Il est vrai que la recherche du Bien n’intéresse pas grand monde : comment pourrait-elle conduire à la recherche du Beau ? Dans une société où la plupart des gens sont prêts à croire que le Bien est une question de positionnement politique, comment faire entendre que la politique n’est qu’un moyen, largement dévoyé, pour poursuivre des fins qui la dépassent et qui seules comptent ; et que le Bien, à commencer par le bien public, est le but véritable? Comment faire voir que le Beau est une matérialisation du Bien, sa forme sensible, son visage, son signe ?

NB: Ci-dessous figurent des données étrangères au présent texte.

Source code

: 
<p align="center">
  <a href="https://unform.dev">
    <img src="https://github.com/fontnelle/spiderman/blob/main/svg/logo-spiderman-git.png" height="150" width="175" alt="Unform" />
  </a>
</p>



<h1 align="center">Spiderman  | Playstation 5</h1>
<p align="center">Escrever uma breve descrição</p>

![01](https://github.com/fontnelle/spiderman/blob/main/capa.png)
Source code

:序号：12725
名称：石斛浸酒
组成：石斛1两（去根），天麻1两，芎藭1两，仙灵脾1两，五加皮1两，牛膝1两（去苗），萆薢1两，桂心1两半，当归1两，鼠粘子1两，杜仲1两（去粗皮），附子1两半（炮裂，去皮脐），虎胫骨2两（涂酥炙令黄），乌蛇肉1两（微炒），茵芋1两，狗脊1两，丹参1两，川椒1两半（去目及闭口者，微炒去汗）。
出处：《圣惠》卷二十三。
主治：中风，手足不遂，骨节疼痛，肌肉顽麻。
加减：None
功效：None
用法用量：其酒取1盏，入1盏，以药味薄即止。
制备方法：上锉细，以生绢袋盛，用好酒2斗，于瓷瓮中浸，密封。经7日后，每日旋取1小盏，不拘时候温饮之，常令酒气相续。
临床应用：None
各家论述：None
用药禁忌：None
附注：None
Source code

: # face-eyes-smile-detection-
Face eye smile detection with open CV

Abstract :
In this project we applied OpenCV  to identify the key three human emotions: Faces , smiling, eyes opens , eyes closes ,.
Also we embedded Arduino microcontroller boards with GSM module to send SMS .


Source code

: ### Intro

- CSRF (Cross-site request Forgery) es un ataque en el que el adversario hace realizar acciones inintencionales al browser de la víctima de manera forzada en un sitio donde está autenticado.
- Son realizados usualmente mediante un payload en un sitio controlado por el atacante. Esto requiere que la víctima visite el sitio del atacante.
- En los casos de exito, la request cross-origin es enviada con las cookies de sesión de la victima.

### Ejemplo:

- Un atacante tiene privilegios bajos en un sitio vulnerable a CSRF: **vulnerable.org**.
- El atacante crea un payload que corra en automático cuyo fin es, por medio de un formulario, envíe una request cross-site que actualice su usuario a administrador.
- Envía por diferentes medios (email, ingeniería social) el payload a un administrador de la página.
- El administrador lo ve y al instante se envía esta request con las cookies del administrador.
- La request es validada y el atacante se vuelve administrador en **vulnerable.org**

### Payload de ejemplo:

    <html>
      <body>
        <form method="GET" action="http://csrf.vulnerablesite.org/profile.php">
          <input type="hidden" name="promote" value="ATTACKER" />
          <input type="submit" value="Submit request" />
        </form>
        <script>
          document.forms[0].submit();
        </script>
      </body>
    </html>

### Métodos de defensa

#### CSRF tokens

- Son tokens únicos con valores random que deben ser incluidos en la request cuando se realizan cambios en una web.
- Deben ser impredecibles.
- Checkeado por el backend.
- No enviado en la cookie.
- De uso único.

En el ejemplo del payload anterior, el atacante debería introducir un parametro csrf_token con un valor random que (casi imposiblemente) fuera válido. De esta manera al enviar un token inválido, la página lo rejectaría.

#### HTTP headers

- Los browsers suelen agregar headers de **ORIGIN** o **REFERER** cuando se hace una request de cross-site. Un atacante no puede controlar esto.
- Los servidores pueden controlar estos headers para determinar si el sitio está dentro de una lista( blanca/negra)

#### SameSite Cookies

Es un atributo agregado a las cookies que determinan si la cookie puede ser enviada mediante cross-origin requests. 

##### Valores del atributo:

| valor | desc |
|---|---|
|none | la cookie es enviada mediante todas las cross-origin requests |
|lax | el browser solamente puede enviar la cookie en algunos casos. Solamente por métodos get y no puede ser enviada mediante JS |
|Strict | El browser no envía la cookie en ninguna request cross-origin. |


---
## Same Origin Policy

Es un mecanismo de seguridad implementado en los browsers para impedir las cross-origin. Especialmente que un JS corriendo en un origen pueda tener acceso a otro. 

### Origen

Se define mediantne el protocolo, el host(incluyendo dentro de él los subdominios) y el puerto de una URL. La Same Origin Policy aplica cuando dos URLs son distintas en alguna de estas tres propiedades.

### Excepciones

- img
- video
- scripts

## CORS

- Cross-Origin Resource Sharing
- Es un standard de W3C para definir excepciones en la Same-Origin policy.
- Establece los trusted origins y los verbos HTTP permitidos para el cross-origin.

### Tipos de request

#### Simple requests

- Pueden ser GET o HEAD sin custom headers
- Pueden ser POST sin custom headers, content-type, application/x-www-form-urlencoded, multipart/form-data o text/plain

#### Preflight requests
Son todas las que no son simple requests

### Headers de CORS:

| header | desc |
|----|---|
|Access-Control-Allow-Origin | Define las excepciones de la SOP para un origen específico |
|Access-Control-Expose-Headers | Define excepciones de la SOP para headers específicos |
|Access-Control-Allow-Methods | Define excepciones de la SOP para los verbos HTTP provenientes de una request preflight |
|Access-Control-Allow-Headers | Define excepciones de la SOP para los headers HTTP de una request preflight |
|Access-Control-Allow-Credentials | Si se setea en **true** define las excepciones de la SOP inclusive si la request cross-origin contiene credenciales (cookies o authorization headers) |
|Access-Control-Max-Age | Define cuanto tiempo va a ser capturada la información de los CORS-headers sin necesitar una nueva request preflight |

S’agissant de la politique et des hommes qui la traitent, ce rôle de la beauté est le focus sensible, le réglage rétinien, qui permet de faire un point régulier sur leur capacité à dépasser leurs intérêts personnels ou ceux, toujours un peu suspects, de leur parti. Il faut sans cesse redire à un politicien que son parti, quel qu’il soit, n’a aucune importance objective, et que lui, l’homme ou la femme pour qui nous pourrions voter, doit être le garant, par sa vie, son style, son regard, sa pensée, d’un effort véridique pour chercher le meilleur résultat possible. Ce qui implique, si nécessaire, qu’il soit prêt à agir sans tenir compte des intérêts de son parti, et uniquement dans l’intérêt du bien qu’il est chargé de chercher et de défendre, dans la mesure de ses forces.
Le Beau, c’est cela : cet engagement, ce travail en cours, cet esprit libre, cet appel d’air, cette écoute qui est une action.

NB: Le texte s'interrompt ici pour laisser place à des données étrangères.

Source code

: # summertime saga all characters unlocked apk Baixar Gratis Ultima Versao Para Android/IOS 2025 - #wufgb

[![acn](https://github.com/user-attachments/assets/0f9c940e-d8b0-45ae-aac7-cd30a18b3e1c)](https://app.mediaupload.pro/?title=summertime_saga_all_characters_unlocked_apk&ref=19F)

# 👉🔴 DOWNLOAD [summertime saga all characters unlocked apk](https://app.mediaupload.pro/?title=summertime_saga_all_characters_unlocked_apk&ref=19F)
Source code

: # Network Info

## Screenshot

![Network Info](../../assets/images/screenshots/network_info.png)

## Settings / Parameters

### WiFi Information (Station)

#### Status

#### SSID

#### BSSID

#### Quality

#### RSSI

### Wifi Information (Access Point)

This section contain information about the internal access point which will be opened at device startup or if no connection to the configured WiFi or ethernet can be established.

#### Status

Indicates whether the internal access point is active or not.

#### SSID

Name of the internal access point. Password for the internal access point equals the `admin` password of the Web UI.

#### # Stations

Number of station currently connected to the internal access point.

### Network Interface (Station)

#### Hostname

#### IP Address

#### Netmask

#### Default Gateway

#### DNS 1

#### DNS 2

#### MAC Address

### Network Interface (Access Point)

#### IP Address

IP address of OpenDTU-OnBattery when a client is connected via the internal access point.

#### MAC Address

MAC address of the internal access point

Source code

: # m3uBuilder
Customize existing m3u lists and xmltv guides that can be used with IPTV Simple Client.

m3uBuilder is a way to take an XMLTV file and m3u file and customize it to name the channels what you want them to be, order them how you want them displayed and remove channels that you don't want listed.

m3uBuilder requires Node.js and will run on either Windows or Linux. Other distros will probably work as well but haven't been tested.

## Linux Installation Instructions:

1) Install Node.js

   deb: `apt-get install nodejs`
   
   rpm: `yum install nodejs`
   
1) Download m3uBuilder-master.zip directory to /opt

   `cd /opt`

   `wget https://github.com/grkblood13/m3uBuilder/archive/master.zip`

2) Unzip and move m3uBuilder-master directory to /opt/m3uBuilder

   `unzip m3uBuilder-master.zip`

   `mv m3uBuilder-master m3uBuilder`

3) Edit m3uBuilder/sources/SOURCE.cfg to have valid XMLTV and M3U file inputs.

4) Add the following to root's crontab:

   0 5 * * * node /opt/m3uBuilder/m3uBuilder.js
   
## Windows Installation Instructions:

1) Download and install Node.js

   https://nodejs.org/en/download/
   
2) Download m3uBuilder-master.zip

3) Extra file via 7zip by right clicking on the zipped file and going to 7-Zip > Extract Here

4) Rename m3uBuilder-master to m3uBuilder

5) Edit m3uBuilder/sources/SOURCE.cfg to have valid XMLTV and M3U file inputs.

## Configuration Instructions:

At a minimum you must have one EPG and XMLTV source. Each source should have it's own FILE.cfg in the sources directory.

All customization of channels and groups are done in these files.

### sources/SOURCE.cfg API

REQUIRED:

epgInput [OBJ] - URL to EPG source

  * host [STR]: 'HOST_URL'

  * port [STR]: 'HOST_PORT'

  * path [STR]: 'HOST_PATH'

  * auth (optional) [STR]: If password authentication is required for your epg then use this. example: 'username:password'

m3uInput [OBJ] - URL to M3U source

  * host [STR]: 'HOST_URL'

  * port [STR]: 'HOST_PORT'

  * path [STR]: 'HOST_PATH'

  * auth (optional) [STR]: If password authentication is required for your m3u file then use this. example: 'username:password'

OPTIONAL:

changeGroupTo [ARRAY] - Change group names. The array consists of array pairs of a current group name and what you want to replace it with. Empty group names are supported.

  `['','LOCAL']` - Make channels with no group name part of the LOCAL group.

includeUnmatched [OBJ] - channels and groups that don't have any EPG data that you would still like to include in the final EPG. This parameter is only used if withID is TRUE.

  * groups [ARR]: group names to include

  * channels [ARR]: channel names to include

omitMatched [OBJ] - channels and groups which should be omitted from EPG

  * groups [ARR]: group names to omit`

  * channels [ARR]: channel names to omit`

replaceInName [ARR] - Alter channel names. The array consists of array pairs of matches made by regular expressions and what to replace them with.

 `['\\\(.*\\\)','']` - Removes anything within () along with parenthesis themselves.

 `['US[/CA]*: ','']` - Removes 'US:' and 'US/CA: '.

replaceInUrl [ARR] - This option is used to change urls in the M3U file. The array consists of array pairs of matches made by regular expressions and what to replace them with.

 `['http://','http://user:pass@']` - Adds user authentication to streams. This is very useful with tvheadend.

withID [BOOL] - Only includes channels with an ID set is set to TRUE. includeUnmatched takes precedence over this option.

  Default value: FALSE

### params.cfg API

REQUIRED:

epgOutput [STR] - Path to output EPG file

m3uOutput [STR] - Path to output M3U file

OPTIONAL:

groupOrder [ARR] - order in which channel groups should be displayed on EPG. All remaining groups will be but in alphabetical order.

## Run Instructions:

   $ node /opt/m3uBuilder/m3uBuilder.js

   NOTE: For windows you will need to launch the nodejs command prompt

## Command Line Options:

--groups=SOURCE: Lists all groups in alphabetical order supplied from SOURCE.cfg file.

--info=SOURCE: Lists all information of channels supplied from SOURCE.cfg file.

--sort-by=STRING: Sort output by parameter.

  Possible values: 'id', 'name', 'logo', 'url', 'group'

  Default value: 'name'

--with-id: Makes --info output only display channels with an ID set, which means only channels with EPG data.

Comme le bien n’est pas d’un bloc – soit absolu, soit absent – mais une tendance, un tropisme, dont il faut démêler le sens et la promesse, le beau traduit au grand jour cet effort de justesse et dépassement.

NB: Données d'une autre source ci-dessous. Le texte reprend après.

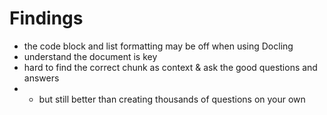 # Findings
- the code block and list formatting may be off when using Docling
- understand the document is key
- hard to find the correct chunk as context & ask the good questions and answers
- - but still better than creating thousands of questions on your own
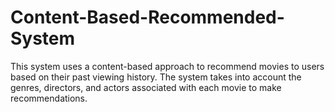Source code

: # Content-Based-Recommended-System
This system uses a content-based approach to recommend movies to users based on their past viewing history. The system takes into account the genres, directors, and actors associated with each movie to make recommendations.
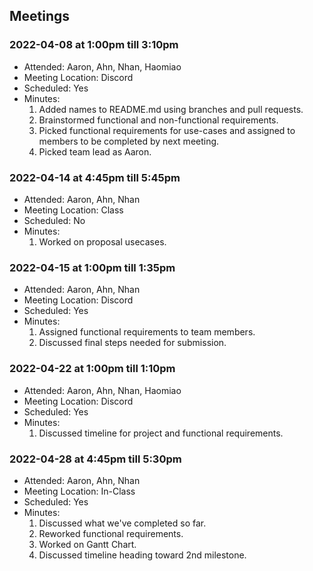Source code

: ## Meetings

### 2022-04-08 at 1:00pm till 3:10pm
- Attended: Aaron, Ahn, Nhan, Haomiao
- Meeting Location: Discord
- Scheduled: Yes
- Minutes:
  1. Added names to README.md using branches and pull requests.
  2. Brainstormed functional and non-functional requirements.
  3. Picked functional requirements for use-cases and assigned to members to be completed by next meeting.
  4. Picked team lead as Aaron.

### 2022-04-14 at 4:45pm till 5:45pm
- Attended: Aaron, Ahn, Nhan
- Meeting Location: Class
- Scheduled: No
- Minutes:
  1. Worked on proposal usecases.

### 2022-04-15 at 1:00pm till 1:35pm
- Attended: Aaron, Ahn, Nhan
- Meeting Location: Discord
- Scheduled: Yes
- Minutes:
  1. Assigned functional requirements to team members.
  2. Discussed final steps needed for submission.

### 2022-04-22 at 1:00pm till 1:10pm
- Attended: Aaron, Ahn, Nhan, Haomiao
- Meeting Location: Discord
- Scheduled: Yes
- Minutes:
  1. Discussed timeline for project and functional requirements.

### 2022-04-28 at 4:45pm till 5:30pm
- Attended: Aaron, Ahn, Nhan
- Meeting Location: In-Class
- Scheduled: Yes
- Minutes:
  1. Discussed what we've completed so far.
  2. Reworked functional requirements.
  3. Worked on Gantt Chart.
  4. Discussed timeline heading toward 2nd milestone.
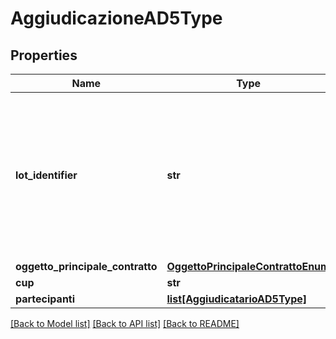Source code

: # AggiudicazioneAD5Type

## Properties
Name | Type | Description | Notes
------------ | ------------- | ------------- | -------------
**lot_identifier** | **str** | Id univoco del lotto generato dalla stazione appaltante - corrisponde al campo bt-137 - Purpose Lot Identifier del TED | 
**oggetto_principale_contratto** | [**OggettoPrincipaleContrattoEnum**](OggettoPrincipaleContrattoEnum.md) |  | 
**cup** | **str** | Cup | 
**partecipanti** | [**list[AggiudicatarioAD5Type]**](AggiudicatarioAD5Type.md) |  | 

[[Back to Model list]](../README.md#documentation-for-models) [[Back to API list]](../README.md#documentation-for-api-endpoints) [[Back to README]](../README.md)

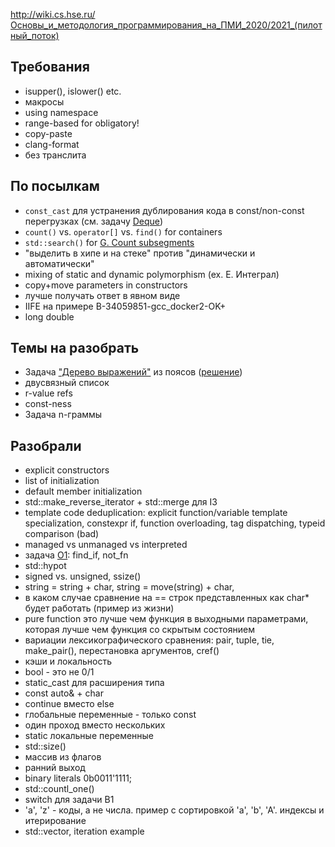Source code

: http://wiki.cs.hse.ru/Основы_и_методология_программирования_на_ПМИ_2020/2021_(пилотный_поток)

## Требования

- isupper(), islower() etc.
- макросы
- using namespace
- range-based for obligatory!
- copy-paste
- clang-format
- без транслита

## По посылкам 

- `const_cast` для устранения дублирования кода в const/non-const перегрузках (см. задачу [Deque](https://contest.yandex.ru/contest/19568/problems/C/))
- `count()` vs. `operator[]` vs. `find()` for containers
- `std::search()` for [G. Count subsegments](https://contest.yandex.ru/contest/19568/problems/G/)
- "выделить в хипе и на стеке" против "динамически и автоматически"
- mixing of static and dynamic polymorphism (ex. E. Интеграл)
- copy+move parameters in constructors
- лучше получать ответ в явном виде
- IIFE на примере B-34059851-gcc_docker2-OK+
- long double

## Темы на разобрать

- Задача ["Дерево выражений"](https://www.coursera.org/learn/c-plus-plus-brown/programming/J9df7/dierievo-vyrazhienii) из поясов ([решение](https://github.com/yandexdataschool/onlinecpp/blob/master/grader/grading-files/smart_pointers/expression/solutions/correct.cpp))
- двусвязный список
- r-value refs
- const-ness
- Задача n-граммы
 
## Разобрали

- explicit constructors
- list of initialization
- default member initialization
- std::make_reverse_iterator + std::merge для I3
- template code deduplication: explicit function/variable template specialization, constexpr if, function overloading, tag dispatching, typeid comparison (bad)
- managed vs unmanaged vs interpreted
- задача [О1](https://contest.yandex.ru/contest/19571/problems/O/): find_if, not_fn
- std::hypot
- signed vs. unsigned, ssize()
- string = string + char, string = move(string) + char, 
- в каком случае сравнение на == строк представленных как char* будет работать (пример из жизни)
- pure function это лучше чем функция в выходными параметрами, которая лучше чем функция со скрытым состоянием
- вариации лексикографического сравнения: pair, tuple, tie, make_pair(), перестановка аргументов, cref()
- кэши и локальность
- bool - это не 0/1
- static_cast для расширения типа
- const auto& + char
- continue вместо else
- глобальные переменные - только const
- один проход вместо нескольких
- static локальные переменные
- std::size()
- массив из флагов
- ранний выход
- binary literals 0b0011'1111;
- std::countl_one()
- switch для задачи B1
- 'a', 'z' - коды, а не числа. пример с сортировкой 'a', 'b', 'A'. индексы и итерирование
- std::vector<bool>, iteration example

Les humains en général, et les politiques en particulier, portent leur vie sur leur visage – non pas leur vie anecdotique, mais le choix qu’ils font d’eux-mêmes. Peu importe, ici, qu’ils présentent de beaux traits, ou d’affreux, ou de ridicules, ou de bovins, ou de banals : leur beauté, sous cet éclairage, c’est l’esprit.
De toutes les choses, par exemple, qui ont pu être dites sur Donald Trump, celle qui est revenue le moins souvent, le moins clairement, et qui me paraît pourtant la plus immédiatement lisible, est sa remarquable laideur. Ou plutôt, cette laideur est parfois pressentie, mais on ne lui donne pas son vrai nom. On l’appelle vulgarité, ou brutalité, ou mauvais genre, ou vilaine coiffure, ou manque de manières, ou manque de culture. Cela est vrai, mais cela n’est rien. On a vu aussi circuler des photos de Trump à quarante ou cinquante ans, assorties de légendes qui soulignaient qu’à l’époque, il était beau garçon. Beau garçon, avec une âme de boue? Il y a des vues si courtes et si floues qu’elles sont le pire aveuglement.
La ressemblance physique de Donald Trump avec Néron fait bien voir les choses dans leur reflet. La ressemblance artistique aussi, d’ailleurs – Néron avait sa lyre, Donald a ses tweets, et tous deux égrènent avec vanité leurs notes discordantes, sur fond d’incendie. L’ennui supplémentaire c’est qu’avec Trump, l’incendie n’est plus local mais planétaire : et son odeur de soufre est celle des allumettes qu’il ne cesse de craquer.